[[ Task data, beginning ]]

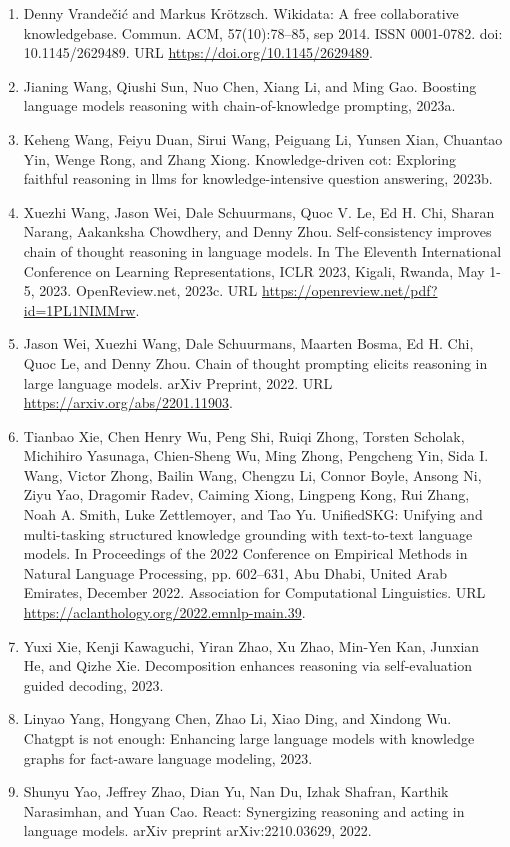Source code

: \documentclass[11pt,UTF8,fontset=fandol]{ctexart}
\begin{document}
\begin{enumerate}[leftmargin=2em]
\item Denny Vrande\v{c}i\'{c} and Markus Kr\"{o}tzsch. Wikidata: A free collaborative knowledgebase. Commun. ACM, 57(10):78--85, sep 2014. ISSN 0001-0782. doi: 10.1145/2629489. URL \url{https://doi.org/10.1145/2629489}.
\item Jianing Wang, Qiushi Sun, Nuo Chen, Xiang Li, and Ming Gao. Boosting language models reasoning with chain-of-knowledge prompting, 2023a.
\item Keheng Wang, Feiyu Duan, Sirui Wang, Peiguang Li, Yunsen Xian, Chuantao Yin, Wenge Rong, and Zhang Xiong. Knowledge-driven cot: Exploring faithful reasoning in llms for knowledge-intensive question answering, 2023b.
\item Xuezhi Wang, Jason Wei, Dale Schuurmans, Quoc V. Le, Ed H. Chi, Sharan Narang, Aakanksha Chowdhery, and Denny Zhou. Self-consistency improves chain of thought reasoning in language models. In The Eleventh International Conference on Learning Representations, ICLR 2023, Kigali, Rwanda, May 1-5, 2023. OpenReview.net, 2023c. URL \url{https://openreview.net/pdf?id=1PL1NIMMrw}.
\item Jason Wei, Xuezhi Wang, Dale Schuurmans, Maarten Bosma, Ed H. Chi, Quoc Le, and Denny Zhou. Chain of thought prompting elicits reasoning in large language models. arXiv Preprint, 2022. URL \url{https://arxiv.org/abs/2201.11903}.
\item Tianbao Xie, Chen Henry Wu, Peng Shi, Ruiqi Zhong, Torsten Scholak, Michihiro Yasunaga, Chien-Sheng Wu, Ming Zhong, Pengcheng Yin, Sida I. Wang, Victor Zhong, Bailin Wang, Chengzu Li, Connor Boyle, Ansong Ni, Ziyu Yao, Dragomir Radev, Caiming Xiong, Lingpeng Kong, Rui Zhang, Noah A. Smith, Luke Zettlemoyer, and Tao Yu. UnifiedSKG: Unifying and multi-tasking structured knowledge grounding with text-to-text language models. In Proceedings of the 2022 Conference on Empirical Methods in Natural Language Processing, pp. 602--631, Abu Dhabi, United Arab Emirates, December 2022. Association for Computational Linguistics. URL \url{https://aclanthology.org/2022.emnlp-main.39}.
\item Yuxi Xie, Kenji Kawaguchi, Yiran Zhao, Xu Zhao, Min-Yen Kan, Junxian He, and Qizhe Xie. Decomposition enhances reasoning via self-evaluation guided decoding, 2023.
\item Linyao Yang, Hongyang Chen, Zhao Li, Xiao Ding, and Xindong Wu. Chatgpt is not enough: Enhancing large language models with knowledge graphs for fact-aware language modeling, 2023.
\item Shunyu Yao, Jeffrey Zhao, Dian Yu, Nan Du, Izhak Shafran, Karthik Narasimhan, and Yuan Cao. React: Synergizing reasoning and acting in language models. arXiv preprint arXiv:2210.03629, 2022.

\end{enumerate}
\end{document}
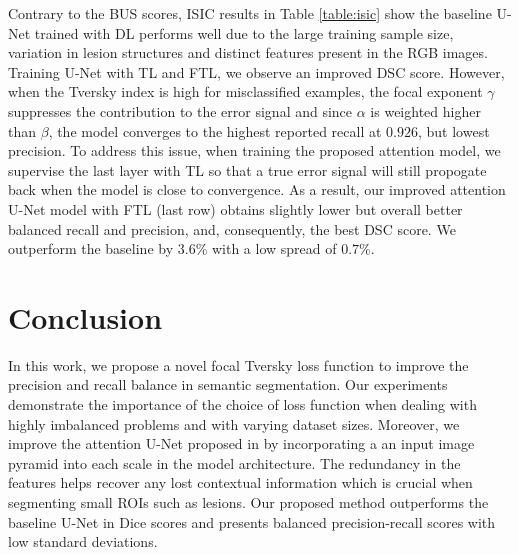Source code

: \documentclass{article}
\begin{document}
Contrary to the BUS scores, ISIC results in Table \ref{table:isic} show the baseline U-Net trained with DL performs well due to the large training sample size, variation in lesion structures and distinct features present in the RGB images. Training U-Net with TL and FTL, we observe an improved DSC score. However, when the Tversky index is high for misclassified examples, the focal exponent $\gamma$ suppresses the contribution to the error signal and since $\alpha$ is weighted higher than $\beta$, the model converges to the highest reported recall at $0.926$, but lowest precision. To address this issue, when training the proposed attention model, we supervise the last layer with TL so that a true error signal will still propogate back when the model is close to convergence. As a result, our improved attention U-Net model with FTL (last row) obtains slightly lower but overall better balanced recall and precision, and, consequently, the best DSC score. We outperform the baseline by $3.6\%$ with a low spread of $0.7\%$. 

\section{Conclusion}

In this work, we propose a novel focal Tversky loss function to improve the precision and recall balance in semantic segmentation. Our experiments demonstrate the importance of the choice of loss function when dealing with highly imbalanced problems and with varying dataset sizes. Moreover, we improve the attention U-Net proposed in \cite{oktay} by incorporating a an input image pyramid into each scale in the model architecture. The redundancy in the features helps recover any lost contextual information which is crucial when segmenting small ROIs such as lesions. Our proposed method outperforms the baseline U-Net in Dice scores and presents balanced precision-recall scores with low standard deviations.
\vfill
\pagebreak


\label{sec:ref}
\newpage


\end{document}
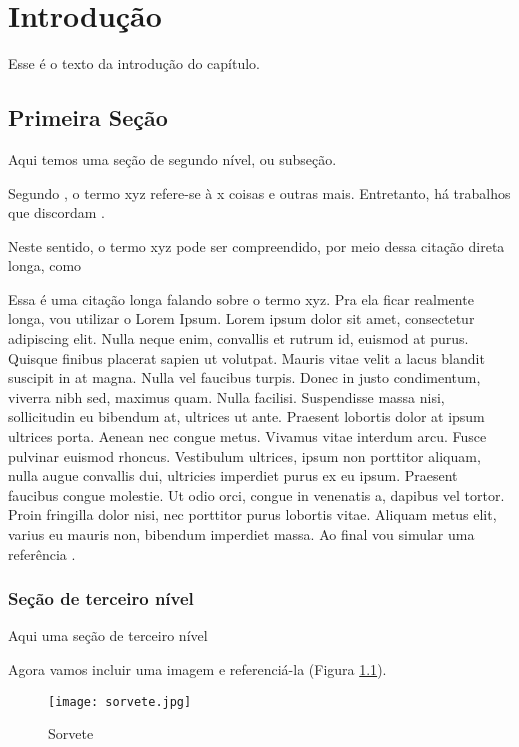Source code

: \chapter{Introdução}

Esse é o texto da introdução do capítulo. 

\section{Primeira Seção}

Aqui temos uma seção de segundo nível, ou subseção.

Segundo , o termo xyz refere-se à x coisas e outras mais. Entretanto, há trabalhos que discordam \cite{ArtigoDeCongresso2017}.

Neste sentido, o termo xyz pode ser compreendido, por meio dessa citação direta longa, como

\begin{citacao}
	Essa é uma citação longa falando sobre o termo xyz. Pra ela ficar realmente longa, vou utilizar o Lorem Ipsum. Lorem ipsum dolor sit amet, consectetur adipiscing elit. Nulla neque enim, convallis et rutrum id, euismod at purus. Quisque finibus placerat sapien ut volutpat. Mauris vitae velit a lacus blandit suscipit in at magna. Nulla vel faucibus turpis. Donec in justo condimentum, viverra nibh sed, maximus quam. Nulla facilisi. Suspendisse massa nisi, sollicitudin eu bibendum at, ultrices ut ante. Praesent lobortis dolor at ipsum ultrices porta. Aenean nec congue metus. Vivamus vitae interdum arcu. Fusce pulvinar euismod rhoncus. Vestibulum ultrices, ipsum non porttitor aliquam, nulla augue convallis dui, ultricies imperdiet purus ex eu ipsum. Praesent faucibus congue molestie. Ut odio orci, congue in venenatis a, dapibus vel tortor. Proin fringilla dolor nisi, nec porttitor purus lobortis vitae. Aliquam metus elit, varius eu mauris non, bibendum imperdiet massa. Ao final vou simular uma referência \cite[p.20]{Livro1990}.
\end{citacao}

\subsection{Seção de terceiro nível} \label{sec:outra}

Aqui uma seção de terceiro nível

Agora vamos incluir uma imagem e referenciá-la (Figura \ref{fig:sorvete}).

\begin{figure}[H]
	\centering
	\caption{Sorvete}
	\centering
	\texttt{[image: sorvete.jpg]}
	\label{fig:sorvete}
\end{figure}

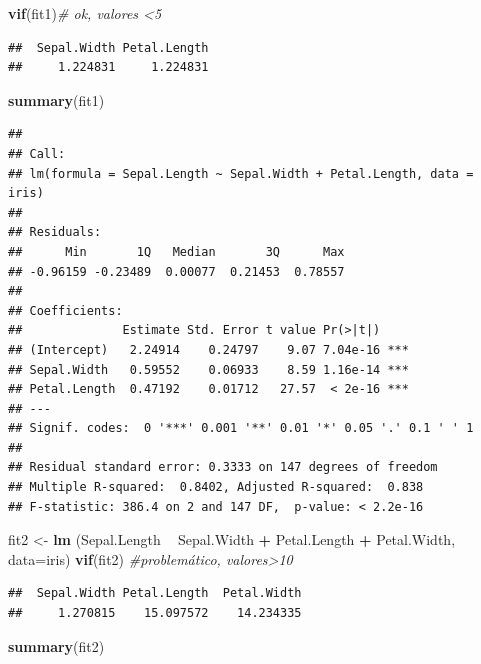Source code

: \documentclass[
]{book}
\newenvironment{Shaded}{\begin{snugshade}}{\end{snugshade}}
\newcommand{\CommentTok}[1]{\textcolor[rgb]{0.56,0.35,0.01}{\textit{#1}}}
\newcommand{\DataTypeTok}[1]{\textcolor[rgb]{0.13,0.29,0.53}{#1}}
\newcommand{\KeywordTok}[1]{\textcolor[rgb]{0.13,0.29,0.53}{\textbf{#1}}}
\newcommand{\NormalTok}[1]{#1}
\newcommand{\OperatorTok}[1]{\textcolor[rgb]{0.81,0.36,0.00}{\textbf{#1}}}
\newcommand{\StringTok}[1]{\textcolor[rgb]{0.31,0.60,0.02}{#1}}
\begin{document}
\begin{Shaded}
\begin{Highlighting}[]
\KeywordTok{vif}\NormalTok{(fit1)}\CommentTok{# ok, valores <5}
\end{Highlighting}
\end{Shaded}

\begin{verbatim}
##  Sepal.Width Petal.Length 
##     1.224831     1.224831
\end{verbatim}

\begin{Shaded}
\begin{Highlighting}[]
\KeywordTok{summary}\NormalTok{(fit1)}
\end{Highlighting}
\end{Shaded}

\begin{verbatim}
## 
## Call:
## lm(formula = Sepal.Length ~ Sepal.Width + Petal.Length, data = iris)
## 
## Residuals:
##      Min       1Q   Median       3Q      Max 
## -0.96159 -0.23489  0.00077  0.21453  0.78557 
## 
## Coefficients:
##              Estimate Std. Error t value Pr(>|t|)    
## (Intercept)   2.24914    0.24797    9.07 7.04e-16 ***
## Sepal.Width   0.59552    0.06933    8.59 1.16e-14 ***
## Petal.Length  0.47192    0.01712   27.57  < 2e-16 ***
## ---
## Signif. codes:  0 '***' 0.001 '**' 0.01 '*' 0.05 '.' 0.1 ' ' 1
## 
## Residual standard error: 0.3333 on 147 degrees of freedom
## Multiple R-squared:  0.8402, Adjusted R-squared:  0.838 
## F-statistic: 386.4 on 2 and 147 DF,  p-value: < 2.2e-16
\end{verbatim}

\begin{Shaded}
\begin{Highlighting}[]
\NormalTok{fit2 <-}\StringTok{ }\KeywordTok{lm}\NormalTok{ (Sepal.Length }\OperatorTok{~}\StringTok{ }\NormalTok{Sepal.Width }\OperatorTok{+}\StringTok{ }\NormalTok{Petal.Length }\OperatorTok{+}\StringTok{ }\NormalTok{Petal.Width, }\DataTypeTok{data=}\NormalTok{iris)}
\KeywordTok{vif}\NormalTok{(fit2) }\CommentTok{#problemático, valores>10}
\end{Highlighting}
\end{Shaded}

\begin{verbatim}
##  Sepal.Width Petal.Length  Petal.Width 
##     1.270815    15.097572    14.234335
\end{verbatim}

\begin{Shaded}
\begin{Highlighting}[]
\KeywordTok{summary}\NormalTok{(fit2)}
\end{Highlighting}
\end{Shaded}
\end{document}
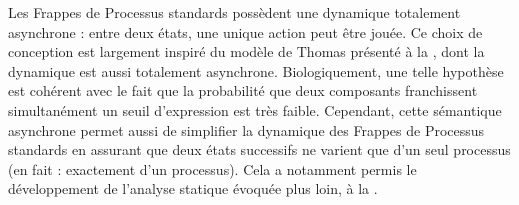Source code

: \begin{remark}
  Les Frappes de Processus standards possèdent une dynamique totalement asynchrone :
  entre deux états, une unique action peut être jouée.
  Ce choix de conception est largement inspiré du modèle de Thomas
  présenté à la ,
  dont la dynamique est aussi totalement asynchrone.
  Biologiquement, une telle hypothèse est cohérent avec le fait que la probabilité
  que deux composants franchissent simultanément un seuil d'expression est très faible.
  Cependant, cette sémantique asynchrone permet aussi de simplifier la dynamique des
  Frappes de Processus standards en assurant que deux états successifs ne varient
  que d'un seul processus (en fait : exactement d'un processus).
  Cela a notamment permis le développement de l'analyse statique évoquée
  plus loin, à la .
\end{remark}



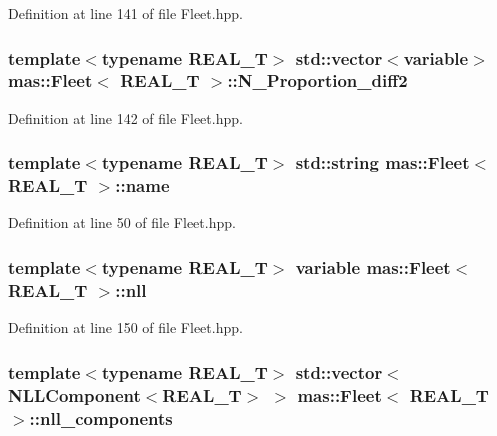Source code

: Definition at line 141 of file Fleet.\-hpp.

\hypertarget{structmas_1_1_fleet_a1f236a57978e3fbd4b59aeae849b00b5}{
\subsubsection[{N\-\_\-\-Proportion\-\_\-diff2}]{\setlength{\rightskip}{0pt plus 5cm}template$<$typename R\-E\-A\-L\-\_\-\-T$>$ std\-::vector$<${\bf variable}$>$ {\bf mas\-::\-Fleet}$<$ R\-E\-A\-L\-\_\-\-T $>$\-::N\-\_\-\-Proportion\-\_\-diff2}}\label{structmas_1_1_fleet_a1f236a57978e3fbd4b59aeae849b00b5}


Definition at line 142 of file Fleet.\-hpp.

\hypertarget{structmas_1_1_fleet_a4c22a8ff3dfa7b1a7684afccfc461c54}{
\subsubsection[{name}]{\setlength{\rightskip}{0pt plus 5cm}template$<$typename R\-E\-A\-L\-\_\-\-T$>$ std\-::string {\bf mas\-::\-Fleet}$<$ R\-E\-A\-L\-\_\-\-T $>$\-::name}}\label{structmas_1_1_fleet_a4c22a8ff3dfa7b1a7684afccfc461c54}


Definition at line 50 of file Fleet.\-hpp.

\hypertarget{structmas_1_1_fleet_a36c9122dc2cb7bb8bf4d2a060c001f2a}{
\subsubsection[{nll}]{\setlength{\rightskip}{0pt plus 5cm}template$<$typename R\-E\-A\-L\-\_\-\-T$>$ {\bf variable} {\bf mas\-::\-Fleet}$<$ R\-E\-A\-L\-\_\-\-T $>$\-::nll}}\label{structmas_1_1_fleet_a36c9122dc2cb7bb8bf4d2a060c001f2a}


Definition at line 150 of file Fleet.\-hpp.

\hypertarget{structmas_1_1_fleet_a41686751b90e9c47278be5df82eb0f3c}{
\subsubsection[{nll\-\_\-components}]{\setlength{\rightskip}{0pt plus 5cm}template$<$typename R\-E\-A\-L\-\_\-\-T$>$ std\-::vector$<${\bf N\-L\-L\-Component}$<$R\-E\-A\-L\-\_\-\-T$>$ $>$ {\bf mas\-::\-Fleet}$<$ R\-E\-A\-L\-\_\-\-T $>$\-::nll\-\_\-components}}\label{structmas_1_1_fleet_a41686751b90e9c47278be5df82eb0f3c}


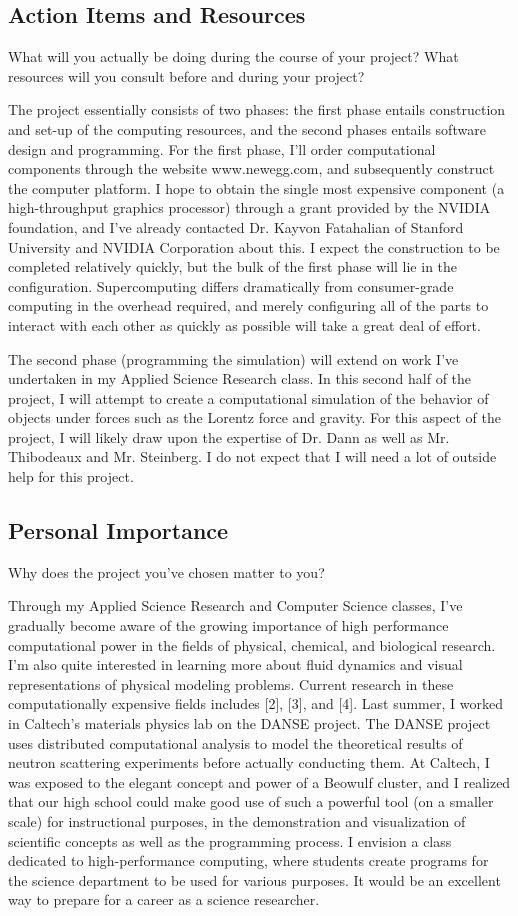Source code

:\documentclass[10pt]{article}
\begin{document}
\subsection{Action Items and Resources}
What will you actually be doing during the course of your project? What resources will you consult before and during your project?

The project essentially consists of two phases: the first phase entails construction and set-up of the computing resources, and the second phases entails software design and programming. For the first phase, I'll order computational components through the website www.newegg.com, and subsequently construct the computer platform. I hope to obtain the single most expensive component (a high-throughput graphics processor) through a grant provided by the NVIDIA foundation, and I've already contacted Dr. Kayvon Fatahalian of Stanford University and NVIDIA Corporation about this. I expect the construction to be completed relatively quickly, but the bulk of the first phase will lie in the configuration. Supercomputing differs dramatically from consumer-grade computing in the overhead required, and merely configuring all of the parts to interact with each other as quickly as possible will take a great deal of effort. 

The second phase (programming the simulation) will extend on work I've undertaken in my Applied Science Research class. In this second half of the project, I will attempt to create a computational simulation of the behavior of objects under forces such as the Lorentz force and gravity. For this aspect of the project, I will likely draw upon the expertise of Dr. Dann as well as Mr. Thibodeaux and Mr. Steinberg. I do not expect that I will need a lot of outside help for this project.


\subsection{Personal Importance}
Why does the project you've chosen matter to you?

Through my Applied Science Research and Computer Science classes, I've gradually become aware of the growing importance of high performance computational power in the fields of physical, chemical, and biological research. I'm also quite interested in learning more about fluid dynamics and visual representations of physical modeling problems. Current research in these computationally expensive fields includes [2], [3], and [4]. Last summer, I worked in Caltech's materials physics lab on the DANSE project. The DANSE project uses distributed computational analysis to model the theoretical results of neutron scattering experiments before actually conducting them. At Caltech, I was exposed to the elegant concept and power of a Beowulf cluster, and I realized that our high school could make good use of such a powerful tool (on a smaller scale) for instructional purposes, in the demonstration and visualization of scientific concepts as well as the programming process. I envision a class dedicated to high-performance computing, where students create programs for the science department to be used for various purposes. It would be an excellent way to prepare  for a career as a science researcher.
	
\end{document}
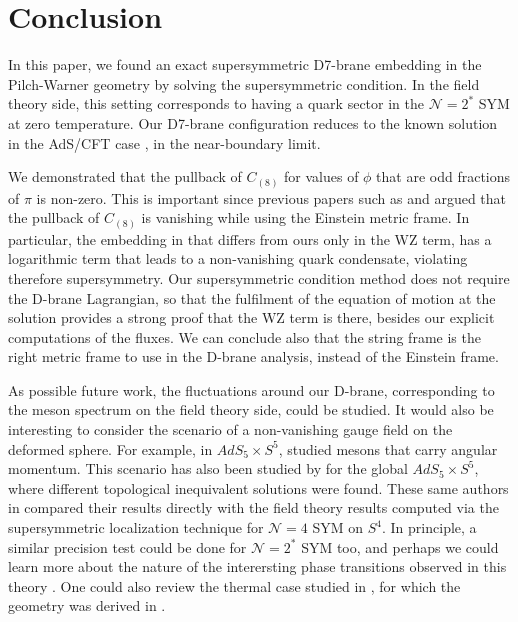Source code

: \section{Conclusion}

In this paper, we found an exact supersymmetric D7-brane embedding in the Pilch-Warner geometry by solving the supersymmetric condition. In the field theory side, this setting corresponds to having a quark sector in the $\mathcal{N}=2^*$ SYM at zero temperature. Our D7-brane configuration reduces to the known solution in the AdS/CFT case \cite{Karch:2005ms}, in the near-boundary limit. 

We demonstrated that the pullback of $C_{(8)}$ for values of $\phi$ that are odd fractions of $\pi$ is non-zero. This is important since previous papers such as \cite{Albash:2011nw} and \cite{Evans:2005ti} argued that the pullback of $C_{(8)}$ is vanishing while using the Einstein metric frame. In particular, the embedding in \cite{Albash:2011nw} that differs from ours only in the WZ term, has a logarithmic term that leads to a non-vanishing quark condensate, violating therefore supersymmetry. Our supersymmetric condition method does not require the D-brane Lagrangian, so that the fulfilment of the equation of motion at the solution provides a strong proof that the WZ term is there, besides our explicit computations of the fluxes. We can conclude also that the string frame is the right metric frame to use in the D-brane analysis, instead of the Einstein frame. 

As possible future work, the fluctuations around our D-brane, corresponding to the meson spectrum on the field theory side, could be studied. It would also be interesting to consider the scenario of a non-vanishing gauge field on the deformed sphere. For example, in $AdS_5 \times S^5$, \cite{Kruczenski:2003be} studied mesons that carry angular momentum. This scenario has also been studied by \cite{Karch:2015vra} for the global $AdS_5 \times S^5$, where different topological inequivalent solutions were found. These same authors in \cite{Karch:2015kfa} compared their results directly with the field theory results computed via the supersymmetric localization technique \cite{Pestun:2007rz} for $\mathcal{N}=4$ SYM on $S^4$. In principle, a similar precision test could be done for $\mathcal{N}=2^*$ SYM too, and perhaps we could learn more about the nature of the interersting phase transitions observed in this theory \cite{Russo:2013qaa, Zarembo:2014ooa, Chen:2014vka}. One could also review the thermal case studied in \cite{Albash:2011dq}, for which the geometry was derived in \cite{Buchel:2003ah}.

[[ Task data, end ]]

Instructions for the task => Work through the records line by line and tally those holding "iris". Reply with the number alone.

Expected output => 2